With these options set, we can now specify how each parameter is varied.

Note

It is not possible to mix grid and random modes.

Uniform Distributions

A uniform distribution is sampled like so:

<option> [<min>, <max>, u] <prefix>

where <min> and <max> are the limits. Since the number of trials is set by the randsize option, we do not need to specify it again here.

Gaussian Distributions

For Gaussian/normal distributions, the syntax is:

<option> [<mean>, <width/stdev>, g] <prefix>

An example would be:

dEcc  [0.1, 0.01, g]  e

For some parameters, you may want to truncate the distribution at certain values, for example, dEcc should not be < 0 or > 1. You can provide cutoffs with 4th and/or 5th arguments in the brackets with the keywords “min” or “max”:

dEcc  [0.1, 0.01, g, min0.0, max1.0]  e

You do not need to provide both min and max if you need only one, and their order does not matter.

Log-Normal (Galton) Distributions

For Log-Normal (Galton) distributions, the syntax is:

<option> [<mu>, <sigma>, G] <prefix>

An example would be:

dEcc  [0.1, 0.01, G]  e
Beware, the mu and sigma parameters of the log-normal distribution are not the mean

and standard deviation, however they are related. If a log-normally distributed parameter X has been reported log_10 X = a +/- b, then mu = a ln 10 + b^2 (ln 10)^2 and sigma = b ln 10.

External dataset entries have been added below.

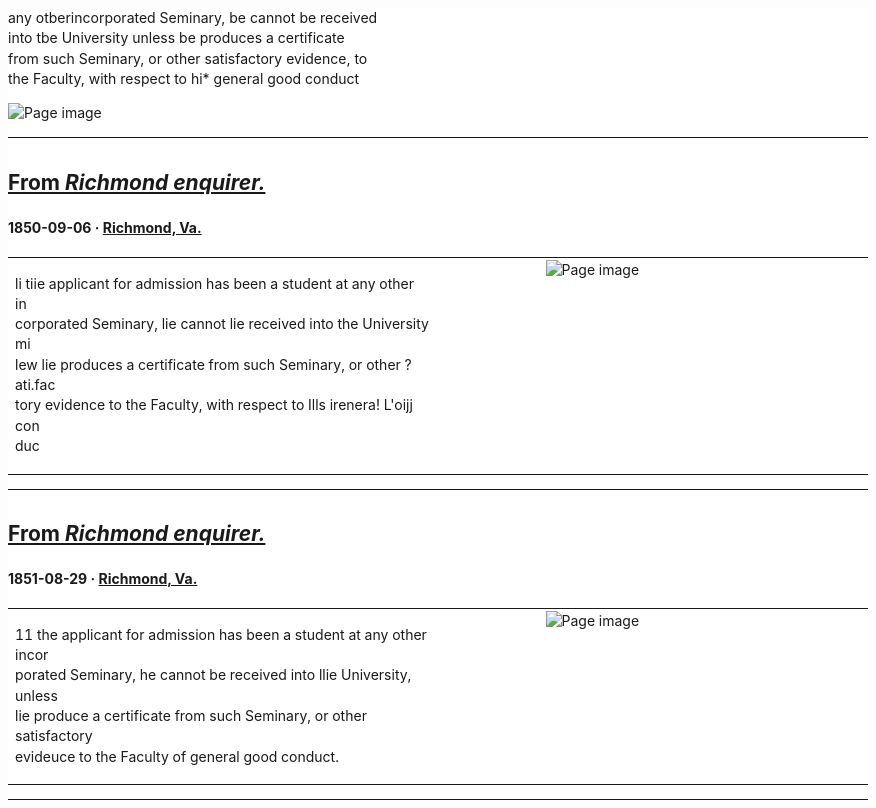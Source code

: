   
any otberincorporated Seminary, be cannot be received  
into tbe University unless be produces a certificate  
from such Seminary, or other satisfactory evidence, to  
the Faculty, with respect to hi* general good conduct
</td><td style="width: 50%; max-height: 75%; margin: auto; display: block;">
<img alt="Page image" src="https://tile.loc.gov/image-services/iiif/service:ndnp:vi:batch_vi_blass_ver01:data:sn84024735:00415664308:1848091201:0314/pct:14.171833480956598,21.05917216327311,13.507528786536758,1.5199311729280183/!600,600/0/default.jpg"/>
</td>
</tr></table>

---

## [From _Richmond enquirer._](https://www.loc.gov/resource/sn84024735/1850-09-06/ed-1/?sp=3)

#### 1850-09-06 &middot; [Richmond, Va.](http://dbpedia.org/resource/Richmond%2C_Virginia)

<table style="width: 100%;"><tr><td style="width: 50%">

  
li tiie applicant for admission has been a student at any other in­  
corporated Seminary, lie cannot lie received into the University mi­  
lew lie produces a certificate from such Seminary, or other ?ati.fac­  
tory evidence to the Faculty, with respect to Ills irenera! L&#x27;oijj con­  
duc
</td><td style="width: 50%; max-height: 75%; margin: auto; display: block;">
<img alt="Page image" src="https://tile.loc.gov/image-services/iiif/service:ndnp:vi:batch_vi_blass_ver01:data:sn84024735:0041566431A:1850090601:0485/pct:49.23432533949725,61.182543406851245,15.530193585668881,1.661191928671985/!600,600/0/default.jpg"/>
</td>
</tr></table>

---

## [From _Richmond enquirer._](https://www.loc.gov/resource/sn84024735/1851-08-29/ed-1/?sp=3)

#### 1851-08-29 &middot; [Richmond, Va.](http://dbpedia.org/resource/Richmond%2C_Virginia)

<table style="width: 100%;"><tr><td style="width: 50%">

  
11 the applicant for admission has been a student at any other incor­  
porated Seminary, he cannot be received into llie University, unless  
lie produce a certificate from such Seminary, or other satisfactory  
evideuce to the Faculty of general good conduct. 
</td><td style="width: 50%; max-height: 75%; margin: auto; display: block;">
<img alt="Page image" src="https://tile.loc.gov/image-services/iiif/service:ndnp:vi:batch_vi_blass_ver01:data:sn84024735:00415664321:1851082901:0413/pct:16.157205240174672,11.652358445066074,15.967976710334788,1.4951287739944052/!600,600/0/default.jpg"/>
</td>
</tr></table>

---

For some parameters, you may want to truncate the distribution at certain values, for example, dEcc should not be < 0 or > 1. You can provide cutoffs with 4th and/or 5th arguments in the brackets with the keywords “min” or “max”:

dEcc  [0.1, 0.01, G, min0.0, max1.0]  e

You do not need to provide both min and max if you need only one, and their order does not matter.

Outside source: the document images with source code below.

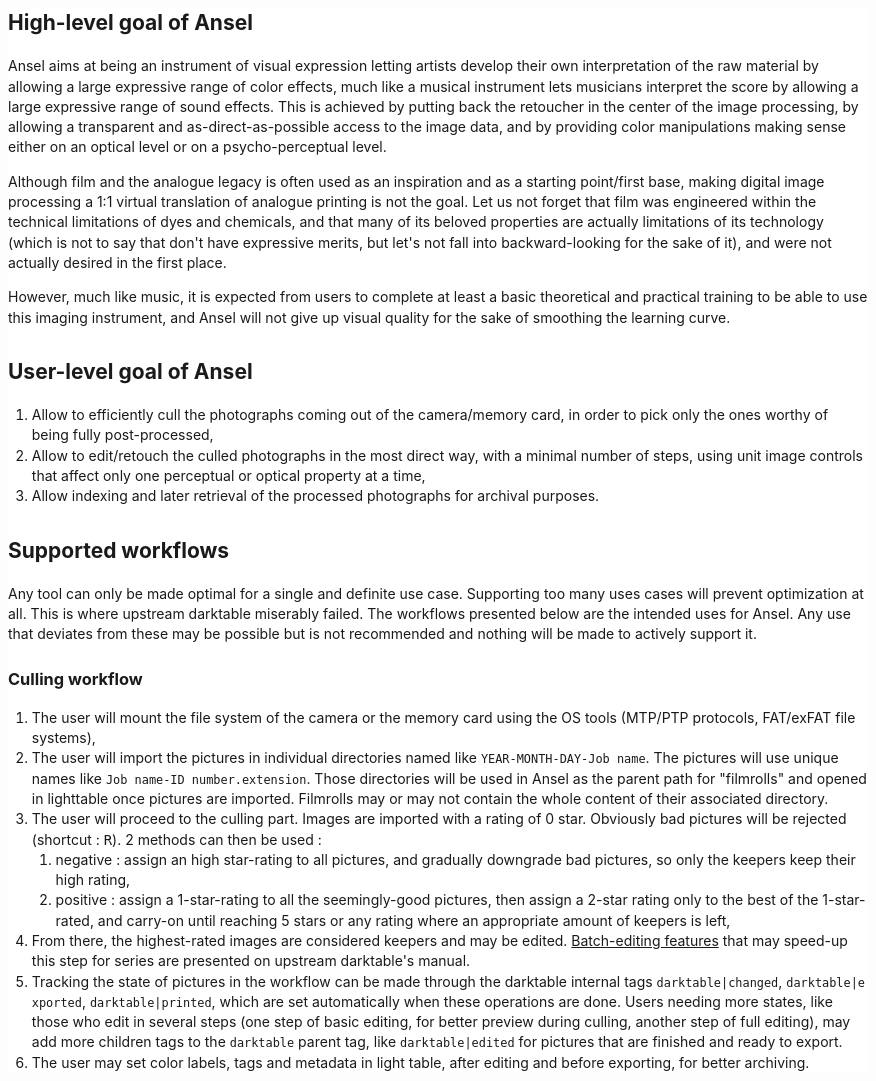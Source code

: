 ## High-level goal of Ansel

Ansel aims at being an instrument of visual expression letting artists develop their own interpretation of the raw material by allowing a large expressive range of color effects, much like a musical instrument lets musicians interpret the score by allowing a large expressive range of sound effects. This is achieved by putting back the retoucher in the center of the image processing, by allowing a transparent and as-direct-as-possible access to the image data, and by providing color manipulations making sense either on an optical level or on a psycho-perceptual level.

Although film and the analogue legacy is often used as an inspiration and as a starting point/first base, making digital image processing a 1:1 virtual translation of analogue printing is not the goal. Let us not forget that film was engineered within the technical limitations of dyes and chemicals, and that many of its beloved properties are actually limitations of its technology (which is not to say that don't have expressive merits, but let's not fall into backward-looking for the sake of it), and were not actually desired in the first place.

However, much like music, it is expected from users to complete at least a basic theoretical and practical training to be able to use this imaging instrument, and Ansel will not give up visual quality for the sake of smoothing the learning curve.

## User-level goal of Ansel

1. Allow to efficiently cull the photographs coming out of the camera/memory card, in order to pick only the ones worthy of being fully post-processed,
2. Allow to edit/retouch the culled photographs in the most direct way, with a minimal number of steps, using unit image controls that affect only one perceptual or optical property at a time,
3. Allow indexing and later retrieval of the processed photographs for archival purposes.

## Supported workflows

Any tool can only be made optimal for a single and definite use case. Supporting too many uses cases will prevent optimization at all. This is where upstream darktable miserably failed. The workflows presented below are the intended uses for Ansel. Any use that deviates from these may be possible but is not recommended and nothing will be made to actively support it.


### Culling workflow

1. The user will mount the file system of the camera or the memory card using the OS tools (MTP/PTP protocols, FAT/exFAT file systems),
2. The user will import the pictures in individual directories named like `YEAR-MONTH-DAY-Job name`. The pictures will use unique names like `Job name-ID number.extension`. Those directories will be used in Ansel as the parent path for "filmrolls" and opened in lighttable once pictures are imported. Filmrolls may or may not contain the whole content of their associated directory.
3. The user will proceed to the culling part. Images are imported with a rating of 0 star. Obviously bad pictures will be rejected (shortcut : <kbd>R</kbd>). 2 methods can then be used :
   1. negative : assign an high star-rating to all pictures, and gradually downgrade bad pictures, so only the keepers keep their high rating,
   2. positive : assign a 1-star-rating to all the seemingly-good pictures, then assign a 2-star rating only to the best of the 1-star-rated, and carry-on until reaching 5 stars or any rating where an appropriate amount of keepers is left,
4. From there, the highest-rated images are considered keepers and may be edited. [Batch-editing features](https://docs.darktable.org/usermanual/4.0/en/guides-tutorials/batch-editing/) that may speed-up this step for series are presented on upstream darktable's manual.
5. Tracking the state of pictures in the workflow can be made through the darktable internal tags `darktable|changed`, `darktable|exported`, `darktable|printed`, which are set automatically when these operations are done. Users needing more states, like those who edit in several steps (one step of basic editing, for better preview during culling, another step of full editing), may add more children tags to the `darktable` parent tag, like `darktable|edited` for pictures that are finished and ready to export.
6. The user may set color labels, tags and metadata in light table, after editing and before exporting, for better archiving.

Sine and Cosine Distributions

For angles, you may want to sample the sine or cosine of the angle uniformly, rather than sampling the angle itself uniformly. You can accomplish this with s or c, for sine and cosine, respectively:

<option> [<low angle>, <high angle>, s] <prefix>

<option> [<low angle>, <high angle>, c] <prefix>

Note that <low angle> and <high angle> should be the min and max values of the ANGLE, not the sine or cosine of the angle.

Note

The units of the angle can be either radians or degrees, but must be consistent with your template file.

Predefined Prior Mode

Vspace also includes a mode for sampling strings of user defined data, while preserving the relationship between variables. For example, lets say you want to sample from a data file of eccentricity and radius (one column is eccentricity, the other column radius), and in addition, the eccentricity and radius values are related such that you want each trial to sample the same row of your data file (e.g., if it samples eccentricity[1] it must also sample radius[1]). This can be accomplished with predefined prior mode.

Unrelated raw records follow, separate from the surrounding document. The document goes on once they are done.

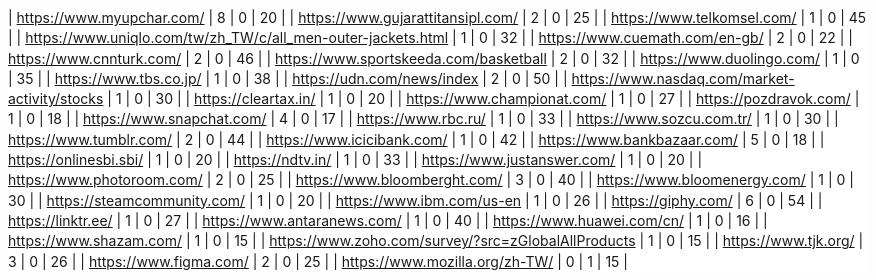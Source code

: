 | https://www.myupchar.com/ | 8 | 0 | 20 |
| https://www.gujarattitansipl.com/ | 2 | 0 | 25 |
| https://www.telkomsel.com/ | 1 | 0 | 45 |
| https://www.uniqlo.com/tw/zh_TW/c/all_men-outer-jackets.html | 1 | 0 | 32 |
| https://www.cuemath.com/en-gb/ | 2 | 0 | 22 |
| https://www.cnnturk.com/ | 2 | 0 | 46 |
| https://www.sportskeeda.com/basketball | 2 | 0 | 32 |
| https://www.duolingo.com/ | 1 | 0 | 35 |
| https://www.tbs.co.jp/ | 1 | 0 | 38 |
| https://udn.com/news/index | 2 | 0 | 50 |
| https://www.nasdaq.com/market-activity/stocks | 1 | 0 | 30 |
| https://cleartax.in/ | 1 | 0 | 20 |
| https://www.championat.com/ | 1 | 0 | 27 |
| https://pozdravok.com/ | 1 | 0 | 18 |
| https://www.snapchat.com/ | 4 | 0 | 17 |
| https://www.rbc.ru/ | 1 | 0 | 33 |
| https://www.sozcu.com.tr/ | 1 | 0 | 30 |
| https://www.tumblr.com/ | 2 | 0 | 44 |
| https://www.icicibank.com/ | 1 | 0 | 42 |
| https://www.bankbazaar.com/ | 5 | 0 | 18 |
| https://onlinesbi.sbi/ | 1 | 0 | 20 |
| https://ndtv.in/ | 1 | 0 | 33 |
| https://www.justanswer.com/ | 1 | 0 | 20 |
| https://www.photoroom.com/ | 2 | 0 | 25 |
| https://www.bloomberght.com/ | 3 | 0 | 40 |
| https://www.bloomenergy.com/ | 1 | 0 | 30 |
| https://steamcommunity.com/ | 1 | 0 | 20 |
| https://www.ibm.com/us-en | 1 | 0 | 26 |
| https://giphy.com/ | 6 | 0 | 54 |
| https://linktr.ee/ | 1 | 0 | 27 |
| https://www.antaranews.com/ | 1 | 0 | 40 |
| https://www.huawei.com/cn/ | 1 | 0 | 16 |
| https://www.shazam.com/ | 1 | 0 | 15 |
| https://www.zoho.com/survey/?src=zGlobalAllProducts | 1 | 0 | 15 |
| https://www.tjk.org/ | 3 | 0 | 26 |
| https://www.figma.com/ | 2 | 0 | 25 |
| https://www.mozilla.org/zh-TW/ | 0 | 1 | 15 |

Predefined prior mode can only be used with Random Mode (e.g., ``samplemode`` must be set to ``random``) but, you may mix and match submodes for other variables in the Random Mode with Predefined prior mode. User defined data files that are accepted with this mode are npy (numpy), dat, and txt files.

To use predefined prior mode, follow this syntax for a particular variable:

<option> [name_of_data_file.npy/txt/dat, npy/txt/dat, p, column_of_option_in_data_file] <prefix>

So an example of this, if you are using an npy data file for eccentricity and radius called ecc_and_rad.npy where eccentricity and radius correspond to the first and third column in that data file, you could do:

dEcc [ecc_and_rad.npy, npy, p, 1] Ecc

dRadius [ecc_and_rad.npy, npy, p, 3] Rad

Predefined prior mode is especially useful for running MCMC-like sampling with Vspace.

Note

When using predefined prior mode, Vspace will give you an additional output. This will be called [trialname]PriorIndicies.json, which contains a python dictionary where the key(s) are every userdefined data file Vspace was instructed to use which correspond to an array of the indicies that were sampled from each trial (e.g., it might tell you Vspace sampled the [1] row of your data file first).

Histograms

If running in random mode, VSPACE will automatically generate histograms of the varied parameters. In the destfolder will be PNG files with plots of each parameter’s distribution. These plots are not publication ready, but can be used to verify that the distributions created match your expectations.